## What is being asked
Leaving the images out, output each entry below exactly.

** Opening Data provided block **

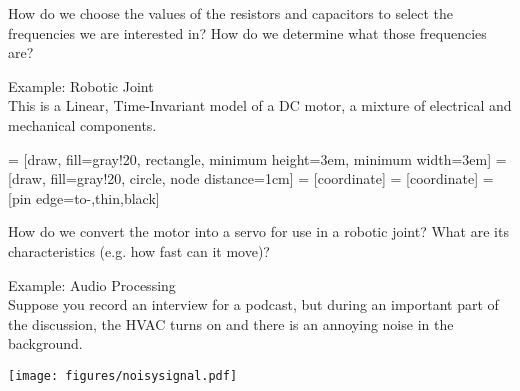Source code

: How do we choose the values of the resistors and capacitors to select the frequencies we are interested in? How do we determine what those frequencies are?

Example: Robotic Joint\\

  This is a Linear, Time-Invariant model of a DC motor, a mixture of electrical and mechanical components.
  
 = [draw, fill=gray!20, rectangle, 
    minimum height=3em, minimum width=3em]
 = [draw, fill=gray!20, circle, node distance=1cm]
 = [coordinate]
 = [coordinate]
 = [pin edge={to-,thin,black}]


How do we convert the motor into a servo for use in a robotic joint? What are its characteristics (e.g. how fast can it move)?

Example: Audio Processing\\

  Suppose you record an interview for a podcast, but during an important part of the discussion, the HVAC turns on and there is an annoying noise in the background.

\begin{center}
\texttt{[image: figures/noisysignal.pdf]}
\end{center}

** Closing Data provided block **

## Solution to this exercise
Source code

: How do we choose the values of the resistors and capacitors to select the frequencies we are interested in? How do we determine what those frequencies are?

Example: Robotic Joint\\

  This is a Linear, Time-Invariant model of a DC motor, a mixture of electrical and mechanical components.
  
 = [draw, fill=gray!20, rectangle, 
    minimum height=3em, minimum width=3em]
 = [draw, fill=gray!20, circle, node distance=1cm]
 = [coordinate]
 = [coordinate]
 = [pin edge={to-,thin,black}]


How do we convert the motor into a servo for use in a robotic joint? What are its characteristics (e.g. how fast can it move)?

Example: Audio Processing\\

  Suppose you record an interview for a podcast, but during an important part of the discussion, the HVAC turns on and there is an annoying noise in the background.

\begin{center}
\texttt{[image: figures/noisysignal.pdf]}
\end{center}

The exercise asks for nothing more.